Recent history is filled with presidents who have promised to reform campaign finance in some form or another and failed to deliver.
President Jimmy Carter promised to fix the campaign finance landscape after the Supreme Court’s historic 1976 Buckley v. Valeo ruling limited what the government could do to control election spending. He failed to act quickly and was ultimately rebuffed by a disinterested Congress.
In 1992, President Bill Clinton ran on a platform in support of reducing political action committee spending. While Clinton met with members of Congress early in his administration, there was no consensus for reform and other issues quickly took precedence.
President Barack Obama famously ran on overturning the normal order of special interest favors in Washington. His administration has instead seen the near complete breakdown of normal order on campaign finance. He launched a new era of big money in elections by becoming the first nominee in a presidential election to turn down public funding for the general election in 2008. During the 2012 election, both Obama and GOP opponent Mitt Romney raised and spent over $1 billion. The Supreme Court’s Citizens United ruling ― no fault of his own ― unwound certain limits on corporate election spending and led to skyrocketing spending from nonprofits and the creation of super PACs. The Federal Election Commission, never the most operational agency, broke down amid deep ideological division. And despite pressure from numerous activist groups and their members, Obama has not signed an executive order to increase disclosure of independent spending or appointed commissioners to the Securities and Exchange Commission in favor of a rule requiring publicly traded corporations to disclose their election spending.
Clinton comes into the role of campaign finance reform proponent with suspicion from some quarters. She will likely raise more than $1 billion by Election Day and relies on super PACs to a greater degree than Obama did in 2012. Her fundraising from billionaires, lobbyists and corporate executives was one of the biggest criticisms of her during her primary fight with Sen. Bernie Sanders (I-Vt.) ― whose campaign finance proposals were nearly identical to Clinton’s.
Donnelly, a veteran of many of these reform fights, is well aware of the history and promises. He said Every Voice’s endorsement is not “a blank check.” Clinton, he noted, “has long participated in” the campaign finance system, but “we need to see political leaders who will stand firmly on the side of voters for far-reaching reform, even as they work within the current rules.”
“We’re very explicit in this statement that while we are fully 100-percent supportive in getting Hillary Clinton elected and helping to advance her platform ― which is our platform― in the next administration, we also won’t shy away from holding her accountable for falling short,” Donnelly said.

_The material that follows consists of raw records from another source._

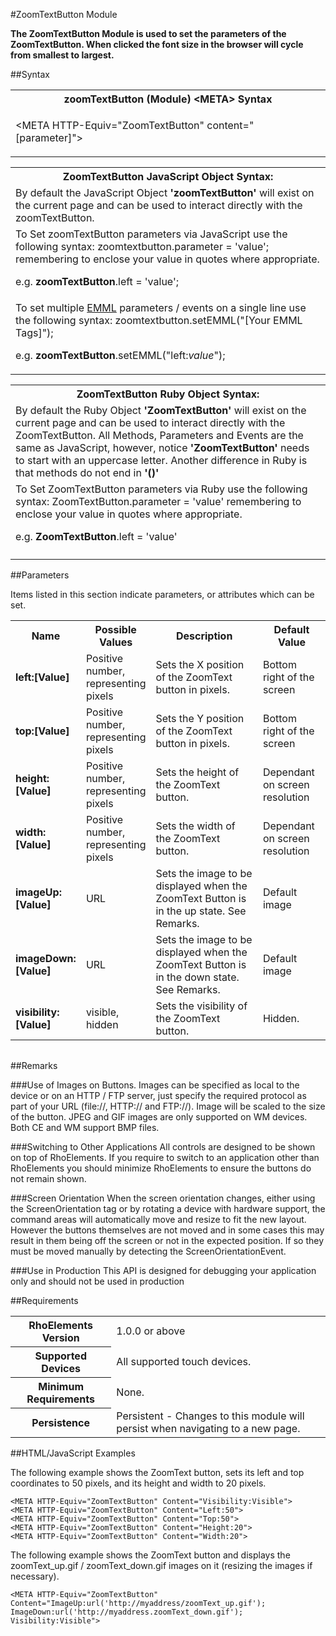 
#ZoomTextButton Module

<b>
The ZoomTextButton Module is used to set the parameters of the ZoomTextButton. When clicked the font size in the browser will cycle from smallest to largest.
</b>

##Syntax

<table class="re-table"><tr><th class="tableHeading">zoomTextButton (Module) &lt;META&gt; Syntax
</th></tr><tr><td class="clsSyntaxCells clsOddRow"><p>&lt;META HTTP-Equiv="ZoomTextButton" content="[parameter]"&gt;</p></td></tr></table>
<table class="re-table"><tr><th class="tableHeading">ZoomTextButton JavaScript Object Syntax:</th></tr><tr><td class="clsSyntaxCells clsOddRow">
By default the JavaScript Object <b>'zoomTextButton'</b> will exist on the current page and can be used to interact directly with the zoomTextButton.
</td></tr><tr><td class="clsSyntaxCells clsEvenRow">
To Set zoomTextButton parameters via JavaScript use the following syntax: zoomtextbutton.parameter = 'value'; remembering to enclose your value in quotes where appropriate.  
<P />e.g. <b>zoomTextButton</b>.left = 'value';
</td></tr><tr><td class="clsSyntaxCells clsOddRow">							
To set multiple <a href="/rhoelements/EMMLOverview">EMML</a> parameters / events on a single line use the following syntax: zoomtextbutton.setEMML("[Your EMML Tags]");
<P />
e.g. <b>zoomTextButton</b>.setEMML("left:<i>value</i>");							
</td></tr></table>

<table class="re-table"><tr><th class="tableHeading">ZoomTextButton Ruby Object Syntax:</th></tr><tr><td class="clsSyntaxCells clsOddRow">
By default the Ruby Object <b>'ZoomTextButton'</b> will exist on the current page and can be used to interact directly with the ZoomTextButton. All Methods, Parameters and Events are the same as JavaScript, however, notice <b>'ZoomTextButton'</b> needs to start with an uppercase letter. Another difference in Ruby is that methods do not end in <b>'()'</b></td></tr><tr><td class="clsSyntaxCells clsEvenRow">
To Set ZoomTextButton parameters via Ruby use the following syntax: ZoomTextButton.parameter = 'value' remembering to enclose your value in quotes where appropriate.  
<P />e.g. <b>ZoomTextButton</b>.left = 'value'
</td></tr><tr><td class="clsSyntaxCells clsOddRow" /></tr></table>




##Parameters


Items listed in this section indicate parameters, or attributes which can be set.
<table class="re-table"><col width="20%" /><col width="20%" /><col width="38%" /><col width="22%" /><tr><th class="tableHeading">Name</th><th class="tableHeading">Possible Values</th><th class="tableHeading">Description</th><th class="tableHeading">Default Value</th></tr><tr><td class="clsSyntaxCells clsOddRow"><b>left:[Value]
</b></td><td class="clsSyntaxCells clsOddRow">Positive number, representing pixels</td><td class="clsSyntaxCells clsOddRow">Sets the X position of the ZoomText button in pixels.</td><td class="clsSyntaxCells clsOddRow">Bottom right of the screen</td></tr><tr><td class="clsSyntaxCells clsEvenRow"><b>top:[Value]
</b></td><td class="clsSyntaxCells clsEvenRow">Positive number, representing pixels</td><td class="clsSyntaxCells clsEvenRow">Sets the Y position of the ZoomText button in pixels.</td><td class="clsSyntaxCells clsEvenRow">Bottom right of the screen</td></tr><tr><td class="clsSyntaxCells clsOddRow"><b>height:[Value]
</b></td><td class="clsSyntaxCells clsOddRow">Positive number, representing pixels</td><td class="clsSyntaxCells clsOddRow">Sets the height of the ZoomText button.</td><td class="clsSyntaxCells clsOddRow">Dependant on screen resolution</td></tr><tr><td class="clsSyntaxCells clsEvenRow"><b>width:[Value]
</b></td><td class="clsSyntaxCells clsEvenRow">Positive number, representing pixels</td><td class="clsSyntaxCells clsEvenRow">Sets the width of the ZoomText button.</td><td class="clsSyntaxCells clsEvenRow">Dependant on screen resolution</td></tr><tr><td class="clsSyntaxCells clsOddRow"><b>imageUp:[Value]
</b></td><td class="clsSyntaxCells clsOddRow">URL</td><td class="clsSyntaxCells clsOddRow">Sets the image to be displayed when the ZoomText Button is in the up state. See Remarks.</td><td class="clsSyntaxCells clsOddRow">Default image</td></tr><tr><td class="clsSyntaxCells clsEvenRow"><b>imageDown:[Value]
</b></td><td class="clsSyntaxCells clsEvenRow">URL</td><td class="clsSyntaxCells clsEvenRow">Sets the image to be displayed when the ZoomText Button is in the down state. See Remarks.</td><td class="clsSyntaxCells clsEvenRow">Default image</td></tr><tr><td class="clsSyntaxCells clsOddRow"><b>visibility:[Value]
</b></td><td class="clsSyntaxCells clsOddRow">visible, hidden</td><td class="clsSyntaxCells clsOddRow">Sets the visibility of the ZoomText button.</td><td class="clsSyntaxCells clsOddRow">Hidden.</td></tr></table>
<table class="re-table"><col width="78%" /><col width="8%" /><col width="1%" /><col width="5%" /><col width="1%" /><col width="5%" /><col width="2%" /></table>




##Remarks


###Use of Images on Buttons.
Images can be specified as local to the device or on an HTTP / FTP server, just specify the required protocol as part of your URL (file://\, HTTP:// and FTP://). Image will be scaled to the size of the button. JPEG and GIF images are only supported on WM devices. Both CE and WM support BMP files.


###Switching to Other Applications
All controls are designed to be shown on top of RhoElements. If you require to switch to an application other than RhoElements you should minimize RhoElements to ensure the buttons do not remain shown.


###Screen Orientation
When the screen orientation changes, either using the ScreenOrientation tag or by rotating a device with hardware support, the command areas will automatically move and resize to fit the new layout. However the buttons themselves are not moved and in some cases this may result in them being off the screen or not in the expected position. If so they must be moved manually by detecting the ScreenOrientationEvent.


###Use in Production
This API is designed for debugging your application only and should not be used in production




##Requirements

<table class="re-table"><tr><th class="tableHeading">RhoElements Version</th><td class="clsSyntaxCell clsEvenRow">1.0.0 or above
</td></tr><tr><th class="tableHeading">Supported Devices</th><td class="clsSyntaxCell clsOddRow">All supported touch devices.</td></tr><tr><th class="tableHeading">Minimum Requirements</th><td class="clsSyntaxCell clsOddRow">None.</td></tr><tr><th class="tableHeading">Persistence</th><td class="clsSyntaxCell clsEvenRow">Persistent - Changes to this module will persist when navigating to a new page.</td></tr></table>


##HTML/JavaScript Examples

The following example shows the ZoomText button, sets its left and top coordinates to 50 pixels, and its height and width to 20 pixels.

	<META HTTP-Equiv="ZoomTextButton" Content="Visibility:Visible">
	<META HTTP-Equiv="ZoomTextButton" Content="Left:50">
	<META HTTP-Equiv="ZoomTextButton" Content="Top:50">
	<META HTTP-Equiv="ZoomTextButton" Content="Height:20">
	<META HTTP-Equiv="ZoomTextButton" Content="Width:20">
					
The following example shows the ZoomText button and displays the zoomText_up.gif / zoomText_down.gif images on it (resizing the images if necessary).

	<META HTTP-Equiv="ZoomTextButton" Content="ImageUp:url('http://myaddress/zoomText_up.gif'); ImageDown:url('http://myaddress.zoomText_down.gif'); Visibility:Visible">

He pointed to Clinton’s promise to introduce a campaign finance-related constitutional amendment within the first 30 days of her administration as a “pretty clear and pretty hard-and-fast pledge.”
Every Voice’s endorsement is not entirely about Clinton and her platform. The group’s involvement at the presidential level is also driven by what Donnelly called the exclusionary rhetoric of Trump.
“American democracy is one of inclusion,” Donnelly said. “It is the march towards expanding and broadening the franchise and expanding the role of everyday Americans in the decisions that impact our lives, and his language about religious groups is worse than dog-whistle politics. Outwardly using rhetoric that is racist and xenophobic and misogynistic compels us to say that this is not a leader of American democracy that we want to see have power in the White House. It’s broader than money in politics.”